Last year about this time I posted about inventory in Essex County. At the time, inventory was feeling unusually constricted. With the economy heating up and interest rates on the rise, focus seems to be on inventory. So how is inventory sitting at the moment and how does it compare to the same period a year ago?
Inventory is indeed tight with many towns with less than 3 months of supply. This doesn’t sound too bad but this plays out to be reasonably difficult since there are most likely properties with pricing issues or FPE issues (functional, physical or external) mixed in with the normal run of the mill prime properties in each locality.

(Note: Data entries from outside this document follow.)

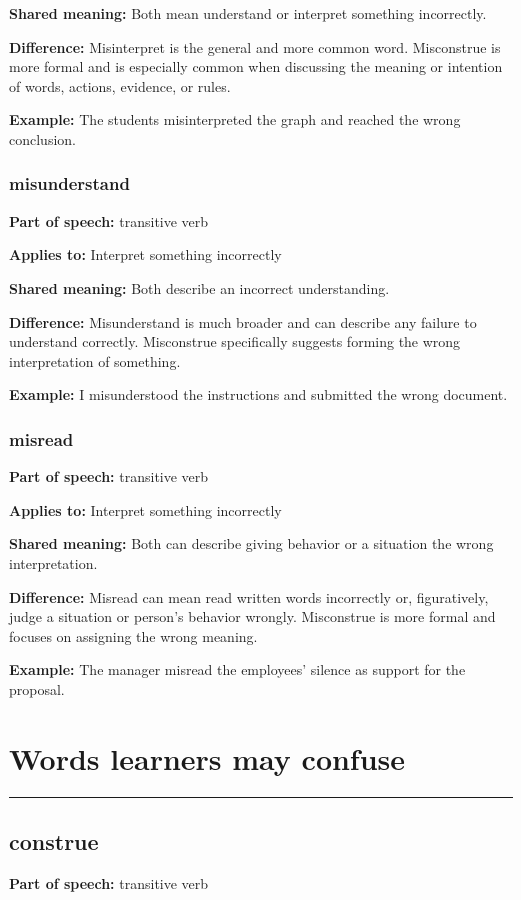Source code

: \documentclass[11pt]{article}
\newcommand{\sectionrule}{\par\vspace{-0.5em}\noindent\textcolor{Accent}{\rule{\linewidth}{0.6pt}}\par}
\begin{document}
\textbf{Shared meaning:} Both mean understand or interpret something incorrectly.

\textbf{Difference:} Misinterpret is the general and more common word. Misconstrue is more formal and is especially common when discussing the meaning or intention of words, actions, evidence, or rules.

\textbf{Example:} The students misinterpreted the graph and reached the wrong conclusion.

\subsubsection{misunderstand}
\textbf{Part of speech:} transitive verb

\textbf{Applies to:} Interpret something incorrectly

\textbf{Shared meaning:} Both describe an incorrect understanding.

\textbf{Difference:} Misunderstand is much broader and can describe any failure to understand correctly. Misconstrue specifically suggests forming the wrong interpretation of something.

\textbf{Example:} I misunderstood the instructions and submitted the wrong document.

\subsubsection{misread}
\textbf{Part of speech:} transitive verb

\textbf{Applies to:} Interpret something incorrectly

\textbf{Shared meaning:} Both can describe giving behavior or a situation the wrong interpretation.

\textbf{Difference:} Misread can mean read written words incorrectly or, figuratively, judge a situation or person's behavior wrongly. Misconstrue is more formal and focuses on assigning the wrong meaning.

\textbf{Example:} The manager misread the employees' silence as support for the proposal.

\section{Words learners may confuse}
\sectionrule
\subsection{construe}
\textbf{Part of speech:} transitive verb
\end{document}
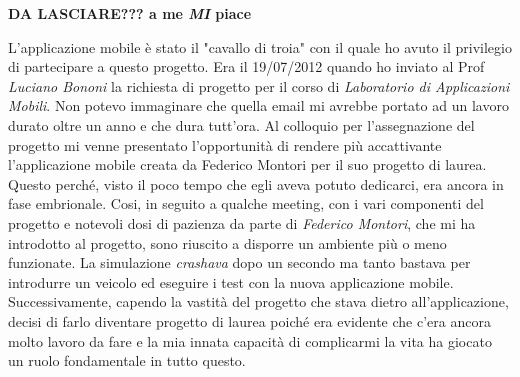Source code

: \textbf{DA LASCIARE??? a me \emph{MI} piace}

L'applicazione mobile è stato il "cavallo di troia" con il quale ho avuto il privilegio di partecipare a questo progetto. Era il 19/07/2012 quando ho inviato al Prof \emph{Luciano Bononi} la richiesta di progetto per il corso di \emph{Laboratorio di Applicazioni Mobili}. Non potevo immaginare che quella email mi avrebbe portato ad un lavoro durato oltre un anno e che dura tutt'ora.
Al colloquio per l'assegnazione del progetto mi venne presentato l'opportunità di rendere più accattivante l'applicazione mobile creata da Federico Montori per il suo progetto di laurea. Questo perché, visto il poco tempo che egli aveva potuto dedicarci, era ancora in fase embrionale.
Cosi, in seguito a qualche meeting, con i vari componenti del progetto e notevoli dosi di pazienza da parte di \emph{Federico Montori}, che mi ha introdotto al progetto, sono riuscito a disporre un ambiente più o meno funzionate. La simulazione \emph{crashava} dopo un secondo ma tanto bastava per introdurre un veicolo ed eseguire i test con la nuova applicazione mobile.
Successivamente, capendo la vastità del progetto che stava dietro all'applicazione, decisi di farlo diventare progetto di laurea poiché era evidente che c'era ancora molto lavoro da fare e la mia innata capacità di complicarmi la vita ha giocato un ruolo fondamentale in tutto questo.

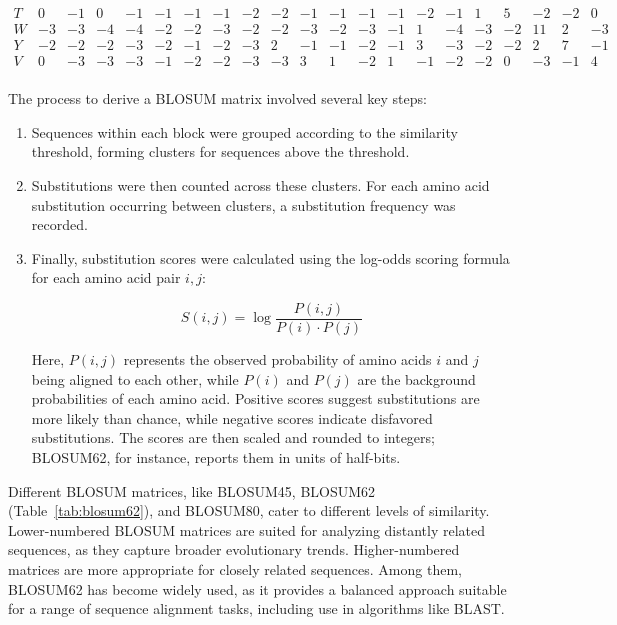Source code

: \begin{table}[tbp]
\[\begin{array}{c|rrrrrrrrrrrrrrrrrrrr}
T  &  0 & -1 &  0 & -1 & -1 & -1 & -1 & -2 & -2 & -1 & -1 & -1 & -1 & -2 & -1 &  1 &  5 & -2 & -2 &  0 \\
W  & -3 & -3 & -4 & -4 & -2 & -2 & -3 & -2 & -2 & -3 & -2 & -3 & -1 &  1 & -4 & -3 & -2 & 11 &  2 & -3 \\
Y  & -2 & -2 & -2 & -3 & -2 & -1 & -2 & -3 &  2 & -1 & -1 & -2 & -1 &  3 & -3 & -2 & -2 &  2 &  7 & -1 \\
V  &  0 & -3 & -3 & -3 & -1 & -2 & -2 & -3 & -3 &  3 &  1 & -2 &  1 & -1 & -2 & -2 &  0 & -3 & -1 &  4 \\
\end{array}
\]
\end{table}

The process to derive a BLOSUM matrix involved several key steps:
\begin{enumerate}
    \item Sequences within each block were grouped according to the similarity threshold, forming clusters for sequences above the threshold.
    \item Substitutions were then counted across these clusters. For each amino acid substitution occurring between clusters, a substitution frequency was recorded.
    \item Finally, substitution scores were calculated using the log-odds scoring formula for each amino acid pair $i, j$:
    
    \begin{equation}
    S(i, j) = \log \frac{P(i, j)}{P(i) \cdot P(j)}
    \end{equation}
    
    Here, $P(i, j)$ represents the observed probability of amino acids $i$ and $j$ being aligned to each other, while $P(i)$ and $P(j)$ are the background probabilities of each amino acid. Positive scores suggest substitutions are more likely than chance, while negative scores indicate disfavored substitutions. The scores are then scaled and rounded to integers; BLOSUM62, for instance, reports them in units of half-bits.
\end{enumerate}

Different BLOSUM matrices, like BLOSUM45, BLOSUM62 (Table~\ref{tab:blosum62}), and BLOSUM80, cater to different levels of similarity. Lower-numbered BLOSUM matrices are suited for analyzing distantly related sequences, as they capture broader evolutionary trends. Higher-numbered matrices are more appropriate for closely related sequences. Among them, BLOSUM62 has become widely used, as it provides a balanced approach suitable for a range of sequence alignment tasks, including use in algorithms like BLAST.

Taking a look at the same chart from this time in 2017 there are a few takeaways.
Looking at the year over year comparison, the inventory squeeze actually seems reduced practically across the board in 2018 vs. this same time in 2017. In other words, although it is true that inventory is low, the situation actually isn’t as pronounced as it was last year. There are a few notable exceptions. Newark, leaps to the forefront, having improved substantially from 2017 to 2018 in terms of listing supply in a major way. Some neighborhoods in Newark such as the Ironbound, are reporting low inventory on a level we haven’t seen since the early 2000’s.
We have a lot of factors being digested by the markets at the moment, including higher cost of mortgage capital, more robust job markets and lower unemployment and a reshuffling of the tax aspect of home buying all working together. It should be interesting to see where it all shakes out.